(Stored data entries)
.....

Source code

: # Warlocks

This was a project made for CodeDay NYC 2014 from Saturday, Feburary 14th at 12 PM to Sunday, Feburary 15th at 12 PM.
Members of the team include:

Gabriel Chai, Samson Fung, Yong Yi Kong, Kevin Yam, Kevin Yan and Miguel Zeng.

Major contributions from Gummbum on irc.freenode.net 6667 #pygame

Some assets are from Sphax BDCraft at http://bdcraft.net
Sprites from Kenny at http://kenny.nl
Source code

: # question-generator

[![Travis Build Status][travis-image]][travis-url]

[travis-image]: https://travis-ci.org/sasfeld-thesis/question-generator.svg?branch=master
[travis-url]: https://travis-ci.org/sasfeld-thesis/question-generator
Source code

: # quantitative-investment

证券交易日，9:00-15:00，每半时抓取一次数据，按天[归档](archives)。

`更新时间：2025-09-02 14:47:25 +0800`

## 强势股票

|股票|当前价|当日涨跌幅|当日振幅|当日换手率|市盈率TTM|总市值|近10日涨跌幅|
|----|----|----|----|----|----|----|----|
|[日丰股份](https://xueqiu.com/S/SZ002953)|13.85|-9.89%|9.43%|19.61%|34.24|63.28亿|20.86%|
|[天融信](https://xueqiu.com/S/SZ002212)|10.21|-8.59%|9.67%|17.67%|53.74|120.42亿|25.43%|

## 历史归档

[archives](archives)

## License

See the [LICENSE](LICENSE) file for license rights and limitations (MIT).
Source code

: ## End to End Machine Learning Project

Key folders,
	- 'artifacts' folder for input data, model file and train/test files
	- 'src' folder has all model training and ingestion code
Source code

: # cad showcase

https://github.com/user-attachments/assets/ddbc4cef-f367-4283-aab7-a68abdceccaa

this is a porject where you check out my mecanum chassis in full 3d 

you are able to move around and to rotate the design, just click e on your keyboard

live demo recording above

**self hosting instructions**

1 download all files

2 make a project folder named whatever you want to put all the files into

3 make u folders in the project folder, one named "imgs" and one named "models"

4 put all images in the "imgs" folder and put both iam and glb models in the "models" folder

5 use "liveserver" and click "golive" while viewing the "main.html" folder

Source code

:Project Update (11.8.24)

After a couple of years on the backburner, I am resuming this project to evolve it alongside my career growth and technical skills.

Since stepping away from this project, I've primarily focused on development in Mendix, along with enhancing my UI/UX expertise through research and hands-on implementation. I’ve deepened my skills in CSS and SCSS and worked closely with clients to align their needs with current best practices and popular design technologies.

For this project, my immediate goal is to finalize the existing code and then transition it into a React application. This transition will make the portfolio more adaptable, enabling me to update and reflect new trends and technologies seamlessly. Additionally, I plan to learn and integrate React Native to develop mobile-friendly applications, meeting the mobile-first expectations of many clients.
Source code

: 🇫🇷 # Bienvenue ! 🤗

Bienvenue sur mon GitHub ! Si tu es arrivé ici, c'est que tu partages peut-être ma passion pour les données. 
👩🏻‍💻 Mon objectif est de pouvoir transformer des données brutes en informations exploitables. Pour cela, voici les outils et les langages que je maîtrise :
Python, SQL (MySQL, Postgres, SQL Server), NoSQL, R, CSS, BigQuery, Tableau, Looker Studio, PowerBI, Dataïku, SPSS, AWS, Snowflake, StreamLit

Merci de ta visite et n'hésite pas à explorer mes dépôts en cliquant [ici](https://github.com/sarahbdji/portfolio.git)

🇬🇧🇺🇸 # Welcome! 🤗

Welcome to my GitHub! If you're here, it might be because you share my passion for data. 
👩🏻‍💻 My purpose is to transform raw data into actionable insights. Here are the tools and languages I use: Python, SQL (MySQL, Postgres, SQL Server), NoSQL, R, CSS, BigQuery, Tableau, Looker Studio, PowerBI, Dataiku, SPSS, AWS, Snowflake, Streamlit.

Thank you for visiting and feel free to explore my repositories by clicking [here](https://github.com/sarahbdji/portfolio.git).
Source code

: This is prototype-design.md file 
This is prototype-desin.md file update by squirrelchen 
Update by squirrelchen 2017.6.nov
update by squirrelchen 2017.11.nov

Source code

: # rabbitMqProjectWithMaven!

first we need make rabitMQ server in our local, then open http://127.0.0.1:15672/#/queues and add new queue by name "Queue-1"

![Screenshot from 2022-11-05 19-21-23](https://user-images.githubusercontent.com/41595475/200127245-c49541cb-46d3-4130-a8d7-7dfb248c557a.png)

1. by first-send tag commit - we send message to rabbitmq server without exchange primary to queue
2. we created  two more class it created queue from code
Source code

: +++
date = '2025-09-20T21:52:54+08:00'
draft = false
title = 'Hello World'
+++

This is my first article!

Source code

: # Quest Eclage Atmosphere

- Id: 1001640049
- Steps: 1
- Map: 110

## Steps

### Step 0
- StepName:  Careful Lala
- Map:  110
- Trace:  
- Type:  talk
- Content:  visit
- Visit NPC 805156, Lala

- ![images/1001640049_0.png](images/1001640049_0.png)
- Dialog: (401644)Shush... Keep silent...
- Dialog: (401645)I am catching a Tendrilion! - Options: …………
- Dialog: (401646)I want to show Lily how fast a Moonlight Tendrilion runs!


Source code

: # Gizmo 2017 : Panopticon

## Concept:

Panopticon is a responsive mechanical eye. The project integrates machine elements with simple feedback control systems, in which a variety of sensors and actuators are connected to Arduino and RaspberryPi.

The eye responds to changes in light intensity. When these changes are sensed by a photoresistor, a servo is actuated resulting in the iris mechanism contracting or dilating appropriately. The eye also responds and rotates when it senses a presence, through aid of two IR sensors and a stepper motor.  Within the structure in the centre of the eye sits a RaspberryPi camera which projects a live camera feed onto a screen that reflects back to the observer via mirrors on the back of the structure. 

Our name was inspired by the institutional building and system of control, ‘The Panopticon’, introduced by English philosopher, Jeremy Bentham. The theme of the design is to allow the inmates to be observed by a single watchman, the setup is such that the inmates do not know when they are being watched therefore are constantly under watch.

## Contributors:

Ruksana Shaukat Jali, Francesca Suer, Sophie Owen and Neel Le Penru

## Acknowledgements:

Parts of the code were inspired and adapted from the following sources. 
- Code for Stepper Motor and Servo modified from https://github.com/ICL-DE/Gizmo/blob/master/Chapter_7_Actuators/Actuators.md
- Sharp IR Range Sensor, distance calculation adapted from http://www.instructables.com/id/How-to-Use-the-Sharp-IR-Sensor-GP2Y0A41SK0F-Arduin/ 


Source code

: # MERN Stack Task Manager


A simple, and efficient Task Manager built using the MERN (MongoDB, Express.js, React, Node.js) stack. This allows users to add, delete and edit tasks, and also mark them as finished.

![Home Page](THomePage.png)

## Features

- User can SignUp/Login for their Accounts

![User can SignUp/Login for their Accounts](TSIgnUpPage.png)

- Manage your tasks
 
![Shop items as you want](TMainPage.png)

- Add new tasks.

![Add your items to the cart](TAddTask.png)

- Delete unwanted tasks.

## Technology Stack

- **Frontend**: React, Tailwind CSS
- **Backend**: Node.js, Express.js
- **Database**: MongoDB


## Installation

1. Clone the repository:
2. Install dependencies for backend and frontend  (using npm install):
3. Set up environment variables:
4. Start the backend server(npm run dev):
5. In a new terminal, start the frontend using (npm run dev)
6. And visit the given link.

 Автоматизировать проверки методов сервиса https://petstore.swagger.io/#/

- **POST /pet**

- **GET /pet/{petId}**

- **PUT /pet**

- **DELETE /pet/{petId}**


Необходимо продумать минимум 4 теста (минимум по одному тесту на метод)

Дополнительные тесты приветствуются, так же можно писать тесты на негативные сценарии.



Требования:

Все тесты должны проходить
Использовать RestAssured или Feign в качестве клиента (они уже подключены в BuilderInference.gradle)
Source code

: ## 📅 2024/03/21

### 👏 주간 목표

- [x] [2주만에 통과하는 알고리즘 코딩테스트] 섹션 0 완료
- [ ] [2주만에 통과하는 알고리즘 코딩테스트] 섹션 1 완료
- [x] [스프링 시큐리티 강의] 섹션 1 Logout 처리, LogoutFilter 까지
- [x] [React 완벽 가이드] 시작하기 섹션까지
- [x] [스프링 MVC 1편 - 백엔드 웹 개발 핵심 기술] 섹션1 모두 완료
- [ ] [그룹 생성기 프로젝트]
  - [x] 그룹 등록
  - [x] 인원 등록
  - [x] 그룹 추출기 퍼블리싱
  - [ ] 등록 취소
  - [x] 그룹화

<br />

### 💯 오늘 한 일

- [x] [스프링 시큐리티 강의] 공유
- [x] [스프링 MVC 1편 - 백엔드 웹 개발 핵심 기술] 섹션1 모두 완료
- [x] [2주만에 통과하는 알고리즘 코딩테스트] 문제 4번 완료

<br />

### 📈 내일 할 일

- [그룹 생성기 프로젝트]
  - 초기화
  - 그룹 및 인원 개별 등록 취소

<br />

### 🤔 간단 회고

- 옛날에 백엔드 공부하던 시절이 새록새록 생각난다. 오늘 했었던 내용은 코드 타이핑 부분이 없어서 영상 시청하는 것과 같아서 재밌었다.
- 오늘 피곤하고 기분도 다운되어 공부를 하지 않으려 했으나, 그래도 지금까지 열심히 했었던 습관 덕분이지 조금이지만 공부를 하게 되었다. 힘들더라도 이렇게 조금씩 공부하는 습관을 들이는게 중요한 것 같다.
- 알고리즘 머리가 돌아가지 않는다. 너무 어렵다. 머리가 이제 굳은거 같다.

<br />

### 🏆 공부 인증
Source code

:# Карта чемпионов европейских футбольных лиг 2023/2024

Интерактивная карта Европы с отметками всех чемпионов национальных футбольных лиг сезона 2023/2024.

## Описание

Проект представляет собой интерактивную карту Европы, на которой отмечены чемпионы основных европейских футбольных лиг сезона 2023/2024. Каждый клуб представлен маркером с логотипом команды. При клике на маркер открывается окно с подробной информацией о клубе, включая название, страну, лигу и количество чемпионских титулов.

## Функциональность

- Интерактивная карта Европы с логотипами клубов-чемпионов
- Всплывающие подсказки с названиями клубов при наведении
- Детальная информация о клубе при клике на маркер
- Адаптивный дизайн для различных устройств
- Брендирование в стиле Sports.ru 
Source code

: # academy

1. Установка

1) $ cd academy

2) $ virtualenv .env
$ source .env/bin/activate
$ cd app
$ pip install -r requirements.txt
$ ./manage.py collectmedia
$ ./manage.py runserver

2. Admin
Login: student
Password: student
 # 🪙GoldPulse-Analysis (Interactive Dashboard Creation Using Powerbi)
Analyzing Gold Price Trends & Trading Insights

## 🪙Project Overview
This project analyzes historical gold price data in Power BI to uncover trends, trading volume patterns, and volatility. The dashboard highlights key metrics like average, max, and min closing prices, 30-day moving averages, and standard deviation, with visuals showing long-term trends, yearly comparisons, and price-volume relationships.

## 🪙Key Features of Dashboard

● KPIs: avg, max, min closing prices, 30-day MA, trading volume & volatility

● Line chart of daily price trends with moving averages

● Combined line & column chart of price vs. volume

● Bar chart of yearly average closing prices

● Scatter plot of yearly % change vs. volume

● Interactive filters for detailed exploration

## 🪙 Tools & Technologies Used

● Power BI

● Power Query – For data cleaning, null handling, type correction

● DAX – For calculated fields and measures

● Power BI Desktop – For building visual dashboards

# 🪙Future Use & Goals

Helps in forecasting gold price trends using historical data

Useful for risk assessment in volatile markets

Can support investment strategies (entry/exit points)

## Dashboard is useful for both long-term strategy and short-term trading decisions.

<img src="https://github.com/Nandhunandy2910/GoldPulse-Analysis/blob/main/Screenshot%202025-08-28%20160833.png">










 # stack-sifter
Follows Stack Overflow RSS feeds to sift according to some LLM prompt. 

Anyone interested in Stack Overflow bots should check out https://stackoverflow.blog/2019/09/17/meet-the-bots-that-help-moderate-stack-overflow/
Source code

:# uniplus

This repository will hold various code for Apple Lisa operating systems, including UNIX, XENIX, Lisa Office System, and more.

.....

**WHAT YOU HAVE TO DO:** Your task is to retype the entries verbatim, starting with the line that holds "Автоматизировать проверки методов" and stopping after the line that holds "## Описание".

**RESULT BELOW:**
 Автоматизировать проверки методов сервиса https://petstore.swagger.io/#/

- **POST /pet**

- **GET /pet/{petId}**

- **PUT /pet**

- **DELETE /pet/{petId}**


Необходимо продумать минимум 4 теста (минимум по одному тесту на метод)

Дополнительные тесты приветствуются, так же можно писать тесты на негативные сценарии.



Требования:

Все тесты должны проходить
Использовать RestAssured или Feign в качестве клиента (они уже подключены в BuilderInference.gradle)
Source code

: ## 📅 2024/03/21

### 👏 주간 목표

- [x] [2주만에 통과하는 알고리즘 코딩테스트] 섹션 0 완료
- [ ] [2주만에 통과하는 알고리즘 코딩테스트] 섹션 1 완료
- [x] [스프링 시큐리티 강의] 섹션 1 Logout 처리, LogoutFilter 까지
- [x] [React 완벽 가이드] 시작하기 섹션까지
- [x] [스프링 MVC 1편 - 백엔드 웹 개발 핵심 기술] 섹션1 모두 완료
- [ ] [그룹 생성기 프로젝트]
  - [x] 그룹 등록
  - [x] 인원 등록
  - [x] 그룹 추출기 퍼블리싱
  - [ ] 등록 취소
  - [x] 그룹화

<br />

### 💯 오늘 한 일

- [x] [스프링 시큐리티 강의] 공유
- [x] [스프링 MVC 1편 - 백엔드 웹 개발 핵심 기술] 섹션1 모두 완료
- [x] [2주만에 통과하는 알고리즘 코딩테스트] 문제 4번 완료

<br />

### 📈 내일 할 일

- [그룹 생성기 프로젝트]
  - 초기화
  - 그룹 및 인원 개별 등록 취소

<br />

### 🤔 간단 회고

- 옛날에 백엔드 공부하던 시절이 새록새록 생각난다. 오늘 했었던 내용은 코드 타이핑 부분이 없어서 영상 시청하는 것과 같아서 재밌었다.
- 오늘 피곤하고 기분도 다운되어 공부를 하지 않으려 했으나, 그래도 지금까지 열심히 했었던 습관 덕분이지 조금이지만 공부를 하게 되었다. 힘들더라도 이렇게 조금씩 공부하는 습관을 들이는게 중요한 것 같다.
- 알고리즘 머리가 돌아가지 않는다. 너무 어렵다. 머리가 이제 굳은거 같다.

<br />

### 🏆 공부 인증
Source code

:# Карта чемпионов европейских футбольных лиг 2023/2024

Интерактивная карта Европы с отметками всех чемпионов национальных футбольных лиг сезона 2023/2024.

## Описание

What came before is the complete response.